Sim. Diversas variantes genéticas estão relacionadas ao funcionamento do metabolismo, ao gasto energético, ao armazenamento de gordura e até à sensação de saciedade.
Essas características podem aumentar ou reduzir a predisposição ao ganho de peso e também interferir na facilidade para emagrecer, mesmo quando há mudanças na alimentação e na prática de exercícios. Além disso, estudos recentes mostram que determinados marcadores genéticos também podem estar associados à resposta aos medicamentos utilizados no tratamento da obesidade.

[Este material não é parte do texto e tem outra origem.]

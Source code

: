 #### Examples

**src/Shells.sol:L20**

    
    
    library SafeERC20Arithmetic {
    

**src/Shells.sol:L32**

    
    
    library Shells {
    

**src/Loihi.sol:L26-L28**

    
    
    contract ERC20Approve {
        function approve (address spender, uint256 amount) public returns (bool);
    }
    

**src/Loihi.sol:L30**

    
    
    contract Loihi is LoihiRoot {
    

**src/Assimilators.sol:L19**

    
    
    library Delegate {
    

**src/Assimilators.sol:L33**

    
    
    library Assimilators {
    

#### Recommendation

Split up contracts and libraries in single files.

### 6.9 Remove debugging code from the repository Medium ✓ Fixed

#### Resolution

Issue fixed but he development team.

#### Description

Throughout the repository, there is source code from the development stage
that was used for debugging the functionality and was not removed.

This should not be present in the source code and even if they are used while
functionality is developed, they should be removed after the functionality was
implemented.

O DNA também pode influenciar o colesterol
A genética exerce papel importante não apenas o controle do peso, mas também os níveis de colesterol. Uma pesquisa publicada na revista científica Human Genetics, que analisou mais de 19 mil brasileiros, identificou que apenas 27% das pessoas com menor risco genético apresentavam colesterol elevado. Entre aqueles com maior predisposição genética, esse percentual chegou a 74%.

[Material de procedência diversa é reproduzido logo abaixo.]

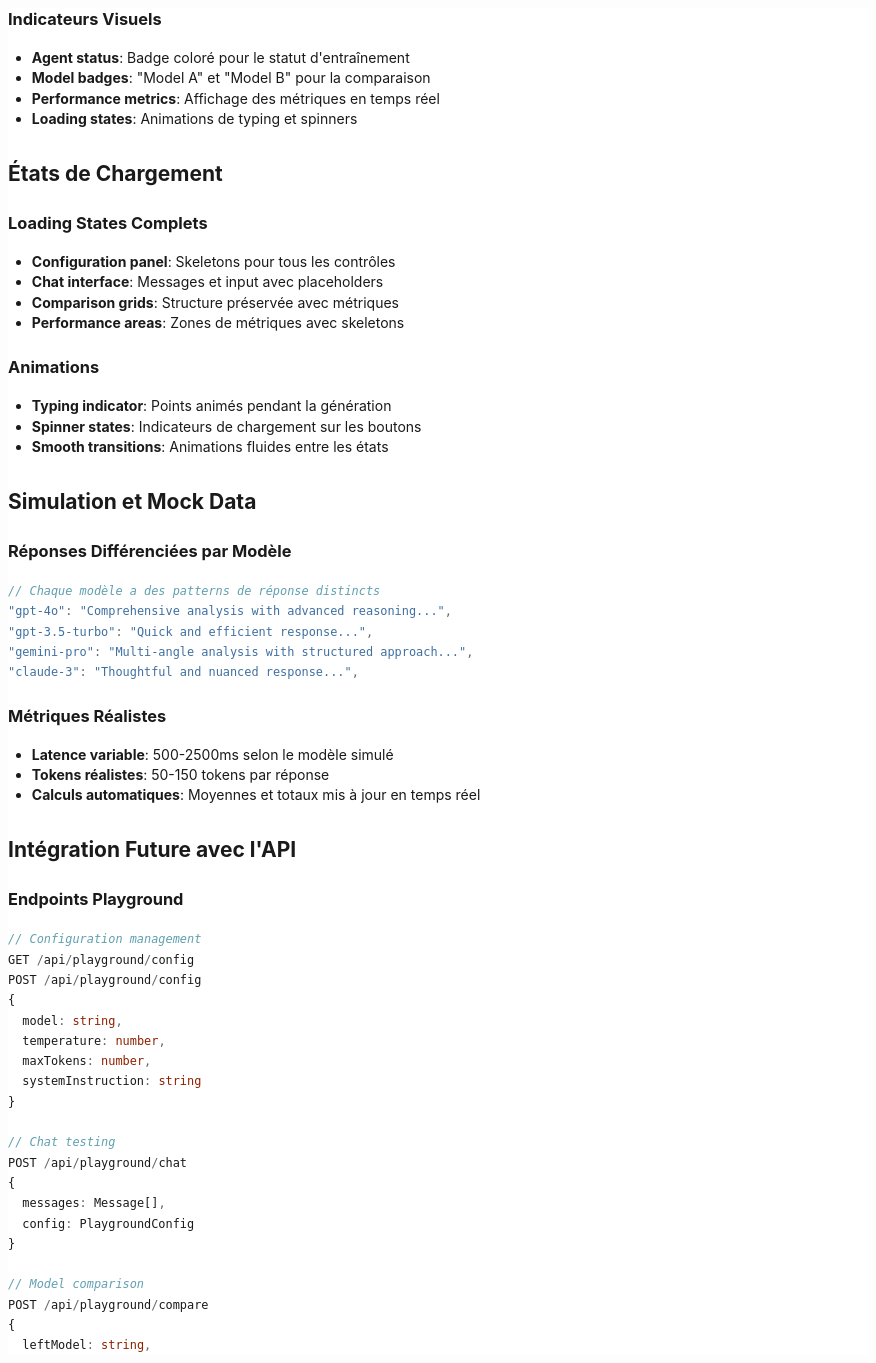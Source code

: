 ### Indicateurs Visuels
- **Agent status**: Badge coloré pour le statut d'entraînement
- **Model badges**: "Model A" et "Model B" pour la comparaison
- **Performance metrics**: Affichage des métriques en temps réel
- **Loading states**: Animations de typing et spinners

## États de Chargement

### Loading States Complets
- **Configuration panel**: Skeletons pour tous les contrôles
- **Chat interface**: Messages et input avec placeholders
- **Comparison grids**: Structure préservée avec métriques
- **Performance areas**: Zones de métriques avec skeletons

### Animations
- **Typing indicator**: Points animés pendant la génération
- **Spinner states**: Indicateurs de chargement sur les boutons
- **Smooth transitions**: Animations fluides entre les états

## Simulation et Mock Data

### Réponses Différenciées par Modèle
```typescript
// Chaque modèle a des patterns de réponse distincts
"gpt-4o": "Comprehensive analysis with advanced reasoning...",
"gpt-3.5-turbo": "Quick and efficient response...",
"gemini-pro": "Multi-angle analysis with structured approach...",
"claude-3": "Thoughtful and nuanced response...",
```

### Métriques Réalistes
- **Latence variable**: 500-2500ms selon le modèle simulé
- **Tokens réalistes**: 50-150 tokens par réponse
- **Calculs automatiques**: Moyennes et totaux mis à jour en temps réel

## Intégration Future avec l'API

### Endpoints Playground
```typescript
// Configuration management
GET /api/playground/config
POST /api/playground/config
{
  model: string,
  temperature: number,
  maxTokens: number,
  systemInstruction: string
}

// Chat testing
POST /api/playground/chat
{
  messages: Message[],
  config: PlaygroundConfig
}

// Model comparison
POST /api/playground/compare
{
  leftModel: string,
```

Os resultados reforçam que fatores hereditários podem aumentar significativamente o risco de alterações metabólicas, mesmo em pessoas que adotam hábitos saudáveis.

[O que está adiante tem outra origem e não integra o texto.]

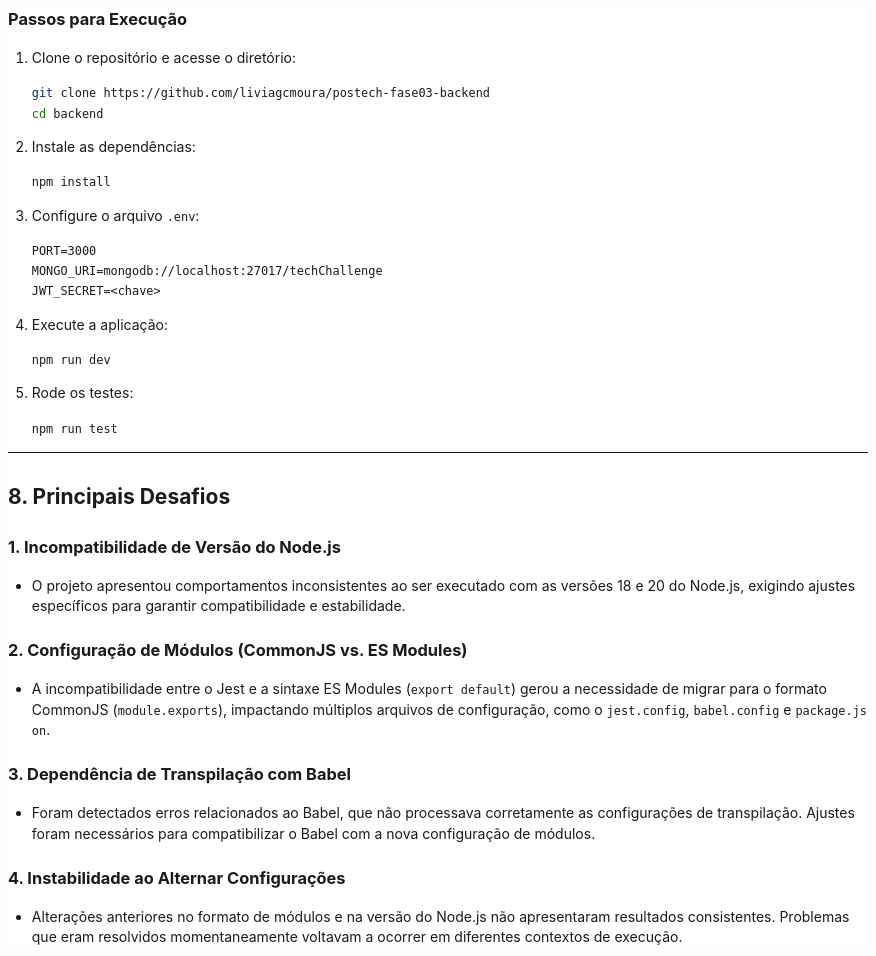 ### **Passos para Execução**
1. Clone o repositório e acesse o diretório:
   ```bash
   git clone https://github.com/liviagcmoura/postech-fase03-backend
   cd backend
   ```

2. Instale as dependências:
   ```bash
   npm install
   ```

3. Configure o arquivo `.env`:
   ```env
   PORT=3000
   MONGO_URI=mongodb://localhost:27017/techChallenge
   JWT_SECRET=<chave>
   ```

4. Execute a aplicação:
   ```bash
   npm run dev
   ```

5. Rode os testes:
   ```bash
   npm run test
   ```

---

## 8. **Principais Desafios**

### 1. **Incompatibilidade de Versão do Node.js**  
   - O projeto apresentou comportamentos inconsistentes ao ser executado com as versões 18 e 20 do Node.js, exigindo ajustes específicos para garantir compatibilidade e estabilidade.

### 2. **Configuração de Módulos (CommonJS vs. ES Modules)**  
   - A incompatibilidade entre o Jest e a sintaxe ES Modules (`export default`) gerou a necessidade de migrar para o formato CommonJS (`module.exports`), impactando múltiplos arquivos de configuração, como o `jest.config`, `babel.config` e `package.json`.

### 3. **Dependência de Transpilação com Babel**  
   - Foram detectados erros relacionados ao Babel, que não processava corretamente as configurações de transpilação. Ajustes foram necessários para compatibilizar o Babel com a nova configuração de módulos.

### 4. **Instabilidade ao Alternar Configurações**  
   - Alterações anteriores no formato de módulos e na versão do Node.js não apresentaram resultados consistentes. Problemas que eram resolvidos momentaneamente voltavam a ocorrer em diferentes contextos de execução.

Como os testes genéticos podem ajudar?
Os testes genéticos voltados à saúde metabólica analisam variantes do DNA relacionadas ao metabolismo, ao controle do peso e ao risco de obesidade.
Alguns painéis mais recentes também avaliam marcadores associados ao metabolismo de gorduras, ao gasto energético, à predisposição ao acúmulo de gordura corporal e à possibilidade de uma resposta mais favorável ou menos favorável a determinadas estratégias terapêuticas para perda de peso.
Essas informações permitem que o médico compreenda melhor o perfil biológico de cada paciente e personalize condutas de prevenção e tratamento.
Medicina mais personalizada
De acordo com o médico doutor em genética e fundador de Genera, Ricardo Di Lazzaro, o avanço da genômica tem permitido compreender melhor por que cada organismo reage de forma diferente aos mesmos tratamentos.
“Conhecer o perfil genético ajuda o paciente a entender melhor o próprio metabolismo e reduz a frustração causada pela comparação com outras pessoas. A proposta é tornar o cuidado mais individualizado e baseado em evidências científicas”, afirma.
Na prática, esse tipo de avaliação integra o conceito da medicina de precisão, que utiliza informações genéticas para auxiliar médicos, endocrinologistas e nutrólogos na definição de condutas mais adequadas para cada paciente, sempre em conjunto com avaliação clínica, alimentação equilibrada, prática de exercícios físicos e acompanhamento profissional.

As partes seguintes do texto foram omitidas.